Cada carta que escribía notaba que me vaciaba un poco de amor. Intentaba que no influyera en mi vida personal, de hecho me aseguraba de que no fuera así. Pero hace poco comprendí que era imposible. Aunque en estos casi 30 años he tenido grandes intervalos sin pareja, hasta en tres ocasiones he creído conocer a la mujer de mi vida. Era en esos instantes de plena felicidad cuando estaba convencido de que escribía las mejores cartas. Incluso cuando se trataba de dejar a alguien, lo hacía con una dulzura extrema. En cambio, cuando mi relación daba signos de cansancio o yo estaba despechado, todo se tornaba más complicado. Hubo épocas en las que solo aceptaba encargos de gente que estuviera en la misma situación negativa que yo. Si era feliz, era infalible, incluso para escribir sobre la tristeza. Pero desde el infierno solo podía escribir sobre el infierno.
Si mi vida influía en las cartas, era obvio que las cartas influyeran en mi vida. Al principio no tenía problemas en contar mi profesión a mis parejas. Siempre lo he considerado un oficio. Sin horario ni un sueldo fijo, pero un oficio. Así que al principio me presentaba como "escritor de cartas de amor", y se sorprendían gratamente, pero pronto se volvía un arma de doble filo. Ellas siempre querían ver algunas de las cartas que escribía, luego yo repetía algo que habían visto en las cartas y me decían, con toda la razón del mundo, que eso ya se lo había dicho a otras. Y así se acababa.
Con S fue distinto. Ella tenía lo mejor de todas las parejas anteriores, así que no quería estropearlo. Me las ingenié para no escribirle ninguna carta. Montaba vídeos, montajes de canciones, audios... no le dediqué ni una sola letra. Nuestra primera cita fue tan bien que no nos preguntamos en qué trabajábamos. Fue a la mañana siguiente cuando yo me adelanté a su pregunta. Le dije, tajante y serio, que no podía decirle a que me dedicaba, que tenía que confiar en mí porque era mejor así. Me dijo que lo entendía y que confiaba en mí, y creo que desde ese día se pensó que trabajaba en la CIA o algo por el estilo.

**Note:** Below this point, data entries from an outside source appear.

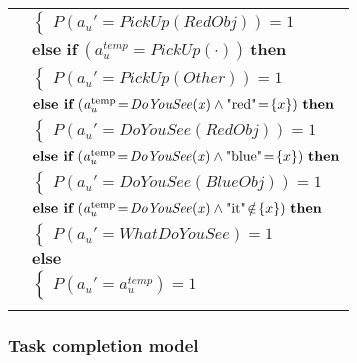 \begin{footnotesize}
\begin{longtable}{p{1cm}l}
& \;\;\;\;\; $ \begin{cases}P(\mathit{a_u}'\!=\!\mathit{PickUp(RedObj)})\!=\!1 \end{cases}$ \vspace{1mm} \\ & $ \textbf{else if} \ (\mathit{a_u^{\text{temp}}}\!=\!\mathit{PickUp(\cdot)}) \ \textbf{then}$ \\
& \;\;\;\;\; $ \begin{cases}P(\mathit{a_u}'\!=\!\mathit{PickUp(Other)})\!=\!1 \end{cases}$ \vspace{1mm} \\ & $ \textbf{else if} \ (\mathit{a_u^{\text{temp}}}\!=\!\mathit{DoYouSee({x})} \land \text{"red"}\!=\!\mathit\{x\}) \ \textbf{then}$ \\
& \;\;\;\;\; $ \begin{cases}P(\mathit{a_u}'\!=\!\mathit{DoYouSee(RedObj)})\!=\!1 \end{cases}$ \vspace{1mm} \\ & $ \textbf{else if} \ (\mathit{a_u^{\text{temp}}}\!=\!\mathit{DoYouSee({x})} \land \text{"blue"}\!=\!\mathit\{x\}) \ \textbf{then}$ \\
& \;\;\;\;\; $ \begin{cases}P(\mathit{a_u}'\!=\!\mathit{DoYouSee(BlueObj)})\!=\!1 \end{cases}$ \vspace{1mm} \\ & $ \textbf{else if} \ (\mathit{a_u^{\text{temp}}}\!=\!\mathit{DoYouSee({x})} \land \text{"it"}\!\notin\!\mathit\{x\}) \ \textbf{then}$ \\
& \;\;\;\;\; $ \begin{cases}P(\mathit{a_u}'\!=\!\mathit{WhatDoYouSee})\!=\!1 \end{cases}$ \vspace{1mm} \\ & $ \textbf{else}$ \\
& \;\;\;\;\; $ \begin{cases}P(\mathit{a_u}'\!=\!\mathit{{a_u^{\text{temp}}}})\!=\!1 \end{cases}$ \\ \\[-1mm]
\end{longtable}
\end{footnotesize}

\subsubsection*{Task completion model}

Fueron cinco años y medio espectaculares. A los once meses nos fuimos a vivir juntos, yo me monté un despacho en casa y aprovechaba para escribir todas mis cartas mientras ella trabajaba. Seguíamos tan enamorados que ni había salido el tema de tener hijos. Solíamos pasar los días de fiesta juntos, pero una mañana salió de casa, me dijo que había quedado con Lola, de quien no me sonaba para nada su nombre, y me dio un beso en la mejilla.
Fue justo después cuando abrí las cartas con las fotografías de Joaquín y Félix, desde una masía de Girona, y de Antía y Fran, en una iglesia de Galicia. Luego vi el encargo y me quedé de piedra. Era una carta de S que me enviaba a mí. No a mí, claro, sino a El escritor del amor. Me decía que quería dejar a su novio y que necesitaba su ayuda porque se iba a marchar de casa en los próximos días. Ante todo yo era un profesional, y además S ofrecía una cuantiosa suma de dinero. Me puse en su piel, traté de imaginarme lo que no le gustaba de mí y empecé a escribir. A los 20 minutos me di cuenta de que yo tampoco necesitaba tantas explicaciones, así que terminé la carta sin demasiadas florituras. Había cumplido un nuevo encargo y me había quedado sin pareja. Era domingo, un domingo de junio. Como hoy, dos años después, cuando he ido a la caja de las Skechers a guardar la fotografía de S y Luis, recién casados en un precioso caserío de Sevilla.